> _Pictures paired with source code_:

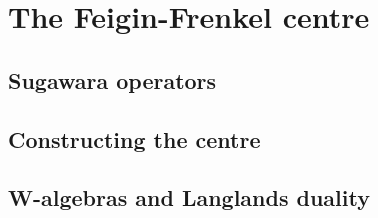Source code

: \section{The Feigin-Frenkel centre} \label{section: feigin_frenkel_centres}
    \subsection{Sugawara operators}

    \subsection{Constructing the centre}

    \subsection{W-algebras and Langlands duality}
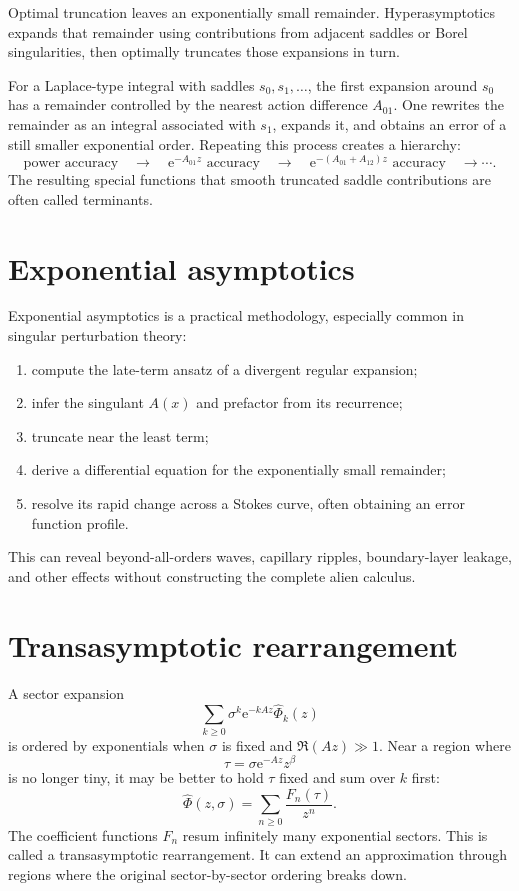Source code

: \documentclass[11pt,oneside]{book}
\theoremstyle{definition}
\theoremstyle{remark}
\newcommand{\e}{\mathrm{e}}
\newcommand{\phihat}{\widehat{\Phi}}
\begin{document}
Optimal truncation leaves an exponentially small remainder. Hyperasymptotics
expands that remainder using contributions from adjacent saddles or Borel
singularities, then optimally truncates those expansions in turn.

For a Laplace-type integral with saddles $s_0,s_1,\ldots$, the first expansion
around $s_0$ has a remainder controlled by the nearest action difference
$A_{01}$. One rewrites the remainder as an integral associated with $s_1$,
expands it, and obtains an error of a still smaller exponential order. Repeating
this process creates a hierarchy:
\[
  \text{power accuracy}
  \quad\longrightarrow\quad
  \e^{-A_{01}z}\text{ accuracy}
  \quad\longrightarrow\quad
  \e^{-(A_{01}+A_{12})z}\text{ accuracy}
  \quad\longrightarrow\cdots.
\]
The resulting special functions that smooth truncated saddle contributions are
often called terminants.

\section{Exponential asymptotics}

Exponential asymptotics is a practical methodology, especially common in
singular perturbation theory:
\begin{enumerate}
\item compute the late-term ansatz of a divergent regular expansion;
\item infer the singulant $A(x)$ and prefactor from its recurrence;
\item truncate near the least term;
\item derive a differential equation for the exponentially small remainder;
\item resolve its rapid change across a Stokes curve, often obtaining an error
function profile.
\end{enumerate}
This can reveal beyond-all-orders waves, capillary ripples, boundary-layer
leakage, and other effects without constructing the complete alien calculus.

\section{Transasymptotic rearrangement}

A sector expansion
\[
  \sum_{k\ge0}\sigma^k\e^{-kAz}\phihat_k(z)
\]
is ordered by exponentials when $\sigma$ is fixed and $\Re(Az)\gg1$. Near a
region where
\[
  \tau=\sigma\e^{-Az}z^\beta
\]
is no longer tiny, it may be better to hold $\tau$ fixed and sum over $k$ first:
\begin{equation}
  \widehat\Phi(z,\sigma)
  =\sum_{n\ge0}\frac{F_n(\tau)}{z^n}.
  \label{eq:transasymptotic-rearrangement}
\end{equation}
The coefficient functions $F_n$ resum infinitely many exponential sectors. This
is called a transasymptotic rearrangement. It can extend an approximation through
regions where the original sector-by-sector ordering breaks down.
\end{document}
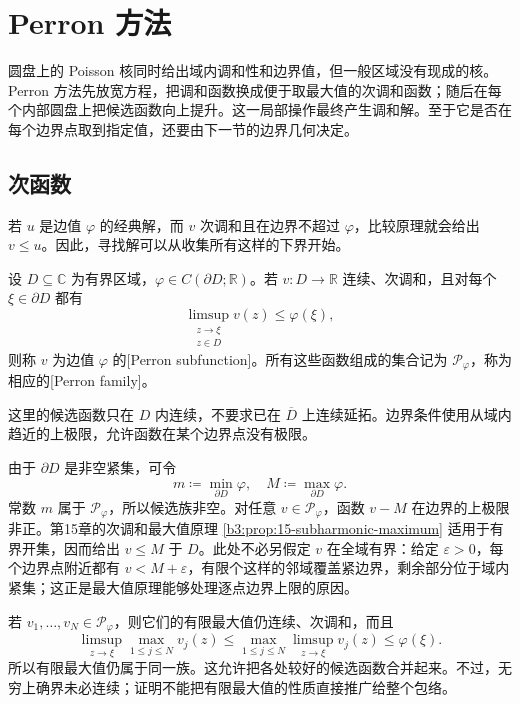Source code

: \section{Perron 方法}
\label{b3:sec:1602}

圆盘上的 Poisson 核同时给出域内调和性和边界值，但一般区域没有现成的核。Perron 方法先放宽方程，把调和函数换成便于取最大值的次调和函数；随后在每个内部圆盘上把候选函数向上提升。这一局部操作最终产生调和解。至于它是否在每个边界点取到指定值，还要由下一节的边界几何决定。

\subsection{次函数}
\label{b3:subsec:160201}

若 \(u\) 是边值 \(\varphi\) 的经典解，而 \(v\) 次调和且在边界不超过 \(\varphi\)，比较原理就会给出 \(v\le u\)。因此，寻找解可以从收集所有这样的下界开始。

\begin{definition}
设 \(D\subseteq\mathbb C\) 为有界区域，\(\varphi\in C(\partial D;\mathbb R)\)。若 \(v:D\to\mathbb R\) 连续、次调和，且对每个 \(\xi\in\partial D\) 都有
\[
 \limsup_{\substack{z\to\xi\\z\in D}}v(z)\le\varphi(\xi),
\]
则称 \(v\) 为边值 \(\varphi\) 的[Perron subfunction]。所有这些函数组成的集合记为 \(\mathcal P_\varphi\)，称为相应的[Perron family]。
\end{definition}

这里的候选函数只在 \(D\) 内连续，不要求已在 \(\overline D\) 上连续延拓。边界条件使用从域内趋近的上极限，允许函数在某个边界点没有极限。

\ProseParagraphBreak
由于 \(\partial D\) 是非空紧集，可令
\[
 m\coloneqq\min_{\partial D}\varphi,
 \quad M\coloneqq\max_{\partial D}\varphi.
\]
常数 \(m\) 属于 \(\mathcal P_\varphi\)，所以候选族非空。对任意 \(v\in\mathcal P_\varphi\)，函数 \(v-M\) 在边界的上极限非正。第15章的次调和最大值原理 \cref{b3:prop:15-subharmonic-maximum} 适用于有界开集，因而给出 \(v\le M\) 于 \(D\)。此处不必另假定 \(v\) 在全域有界：给定 \(\varepsilon>0\)，每个边界点附近都有 \(v<M+\varepsilon\)，有限个这样的邻域覆盖紧边界，剩余部分位于域内紧集；这正是最大值原理能够处理逐点边界上限的原因。

\ProseParagraphBreak
若 \(v_1,\ldots,v_N\in\mathcal P_\varphi\)，则它们的有限最大值仍连续、次调和，而且
\[
 \limsup_{z\to\xi}\max_{1\le j\le N}v_j(z)
 \le\max_{1\le j\le N}\limsup_{z\to\xi}v_j(z)
 \le\varphi(\xi).
\]
所以有限最大值仍属于同一族。这允许把各处较好的候选函数合并起来。不过，无穷上确界未必连续；证明不能把有限最大值的性质直接推广给整个包络。

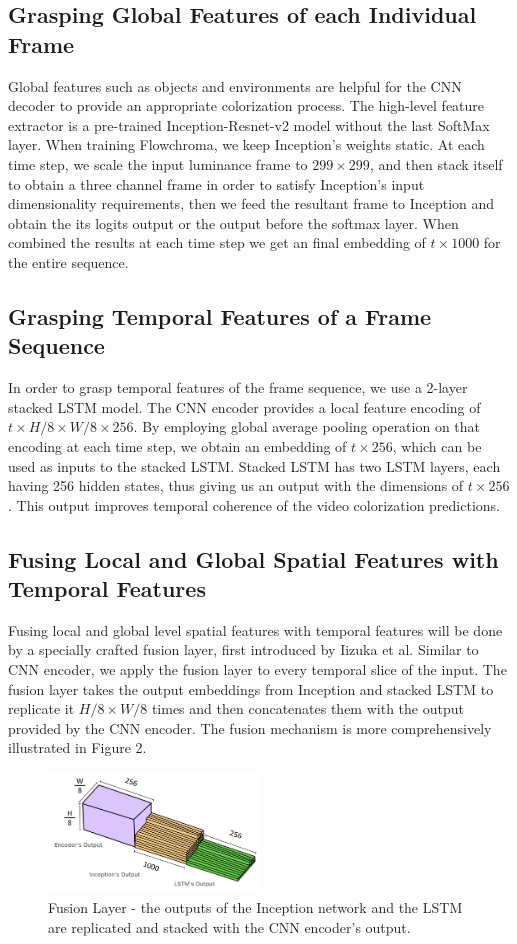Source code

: \documentclass[10pt,twocolumn,letterpaper]{article}
\begin{document}
\subsection{Grasping Global Features of each Individual Frame}
Global features such as objects and environments are helpful for the CNN decoder to provide an appropriate colorization process. The high-level feature extractor is a pre-trained Inception-Resnet-v2 model without the last SoftMax layer. When training Flowchroma, we keep Inception's weights static. At each time step, we scale the input luminance frame to $299\times 299$, and then stack itself to obtain a three channel frame in order to satisfy Inception's input dimensionality requirements, then we feed the resultant frame to Inception and obtain the its logits output or the output before the softmax layer. When combined the results at each time step we get an final embedding of $t\times 1000$ for the entire sequence.


\subsection{Grasping Temporal Features of a Frame Sequence}
In order to grasp temporal features of the frame sequence, we use a 2-layer stacked LSTM model. The CNN encoder provides a local feature encoding of  $t\times H/8\times W/8\times 256$. By employing global average pooling operation on that encoding at each time step, we obtain an embedding of $t\times 256$, which can be used as inputs to the stacked LSTM. Stacked LSTM has two LSTM layers, each having 256 hidden states, thus giving us an output with the dimensions of $t\times 256$. This output improves temporal coherence of the video colorization predictions.

\subsection{Fusing Local and Global Spatial Features with Temporal Features}
Fusing local and global level spatial features with temporal features will be done by a specially crafted fusion layer, first introduced by Iizuka et al. Similar to CNN encoder, we apply the fusion layer to every temporal slice of the input. The fusion layer takes the output embeddings from Inception and stacked LSTM to replicate it $H/8\times W/8$ times and then concatenates them with the output provided by the CNN encoder. The fusion mechanism is more comprehensively illustrated in Figure 2.

\begin{figure}[!h]
  \centering
  \includegraphics[width=0.5\textwidth]{fusion-layer.png}
  \caption{Fusion Layer - the outputs of the Inception network and the LSTM are replicated and stacked with the CNN encoder's output.}
\end{figure}
\end{document}

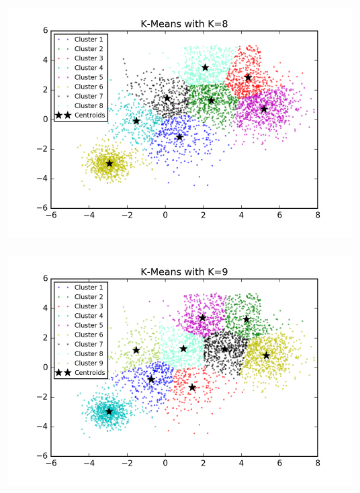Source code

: \begin{description}
\begin{description}
\begin{figure}[!h]
\begin{subfigure}[b]{0.475\textwidth}
        \end{subfigure}
        \hfill
        \begin{subfigure}[b]{0.475\textwidth}  
            \centering 
            \includegraphics[width=\textwidth]{./figures/bigClustering_kMeans_8.png}
        \end{subfigure}
        \begin{subfigure}[b]{0.475\textwidth}   
            \centering 
            \includegraphics[width=\textwidth]{./figures/bigClustering_kMeans_9.png}
        \end{subfigure}
        \hfill
        \begin{subfigure}[b]{0.475\textwidth}   
            \centering 

\end{subfigure}
\end{figure}
\end{description}
\end{description}
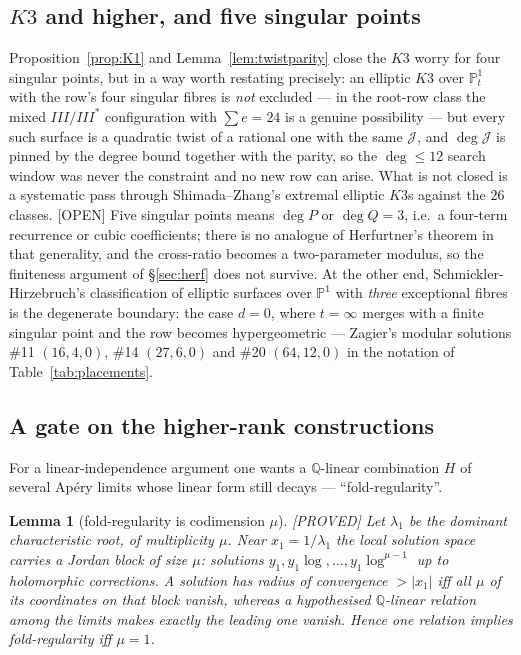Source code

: \documentclass[11pt,reqno]{amsart}
\theoremstyle{plain}
\newtheorem{lemma}[theorem]{Lemma}
\theoremstyle{definition}
\theoremstyle{remark}
\theoremstyle{plain}
\newcommand{\Q}{\mathbb{Q}}
\newcommand{\PP}{\mathbb{P}}
\newcommand{\Proved}{\textup{\textsf{[PROVED]}}}
\newcommand{\Open}{\textup{\textsf{[OPEN]}}}
\begin{document}
\subsection*{$K3$ and higher, and five singular points}
Proposition~\ref{prop:K1} and Lemma~\ref{lem:twistparity} close the $K3$ worry
for four singular points, but in a way worth restating precisely: an elliptic
$K3$ over $\PP^1_t$ with the row's four singular fibres is \emph{not} excluded
--- in the root-row class the mixed $III/III^*$ configuration with $\sum e=24$ is
a genuine possibility --- but every such surface is a quadratic twist of a
rational one with the same $\mathcal J$, and $\deg\mathcal J$ is pinned by the
degree bound together with the parity, so the $\deg\le12$ search window was never
the constraint and no new row can arise. What is not closed is a systematic pass
through Shimada--Zhang's extremal elliptic $K3$s \cite{ShimadaZhang} against the
$26$ classes. \Open{} Five singular points means $\deg P$ or $\deg Q=3$, i.e.\ a
four-term recurrence or cubic coefficients; there is no analogue of Herfurtner's
theorem in that generality, and the cross-ratio becomes a two-parameter modulus,
so the finiteness argument of \S\ref{sec:herf} does not survive. At the other
end, Schmickler-Hirzebruch's classification of elliptic surfaces over $\PP^1$
with \emph{three} exceptional fibres \cite{SchmicklerHirzebruch} is the
degenerate boundary: the case $d=0$, where $t=\infty$ merges with a finite
singular point and the row becomes hypergeometric --- Zagier's modular solutions
\#11 $(16,4,0)$, \#14 $(27,6,0)$ and \#20 $(64,12,0)$ in the notation of
Table~\ref{tab:placements}.

\subsection*{A gate on the higher-rank constructions}
For a linear-independence argument one wants a $\Q$-linear combination $H$ of
several Ap\'ery limits whose linear form still decays --- ``fold-regularity''.

\begin{lemma}[fold-regularity is codimension $\mu$]\label{lem:foldreg}
\Proved{} Let $\lambda_1$ be the dominant characteristic root, of multiplicity
$\mu$. Near $x_1=1/\lambda_1$ the local solution space carries a Jordan block of
size $\mu$: solutions $y_1,y_1\log,\dots,y_1\log^{\mu-1}$ up to holomorphic
corrections. A solution has radius of convergence $>|x_1|$ iff \emph{all $\mu$}
of its coordinates on that block vanish, whereas a hypothesised $\Q$-linear
relation among the limits makes exactly the \emph{leading} one vanish. Hence one
relation implies fold-regularity iff $\mu=1$.
\end{lemma}
\end{document}
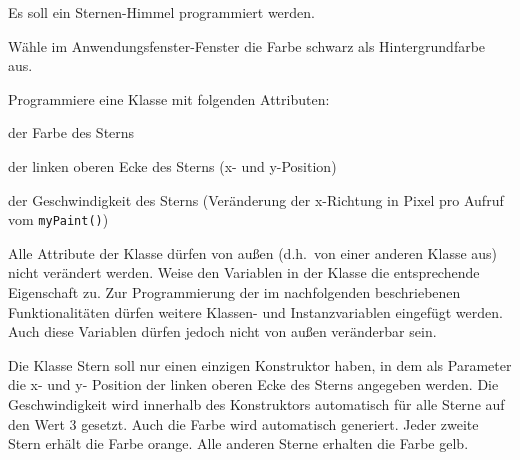 Es soll ein Sternen-Himmel programmiert werden.

\begin{compactenum}[a)]
\item Wähle im Anwendungsfenster-Fenster die Farbe schwarz als
Hintergrundfarbe aus.

\item Programmiere eine Klasse  mit folgenden Attributen:

\begin{compactitem}
\item der Farbe des Sterns
\item der linken oberen Ecke des Sterns (x- und y-Position)
\item der Geschwindigkeit des Sterns (Veränderung der x-Richtung in Pixel pro
Aufruf vom \lstinline|myPaint()|)
\end{compactitem}

Alle Attribute der Klasse dürfen von außen (d.h.\ von einer anderen Klasse aus)
nicht verändert werden. Weise den Variablen in der Klasse die entsprechende
Eigenschaft zu. Zur Programmierung der im nachfolgenden beschriebenen
Funktionalitäten dürfen weitere Klassen- und Instanzvariablen eingefügt werden.
Auch diese Variablen dürfen jedoch nicht von außen veränderbar sein.

Die Klasse Stern soll nur einen einzigen Konstruktor haben, in dem als
Parameter die x- und y- Position der linken oberen Ecke des Sterns angegeben
werden. Die Geschwindigkeit wird innerhalb des Konstruktors automatisch für
alle Sterne auf den Wert 3 gesetzt. Auch die Farbe wird automatisch generiert.
Jeder zweite Stern erhält die Farbe orange. Alle anderen Sterne erhalten die
Farbe gelb.

\vspace{1mm}


\end{compactenum}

> _Prompt_:
Lines holding "außen" in the data above: copy each of them.

> _Solution to the exercise_:
Alle Attribute der Klasse dürfen von außen (d.h.\ von einer anderen Klasse aus)
Auch diese Variablen dürfen jedoch nicht von außen veränderbar sein.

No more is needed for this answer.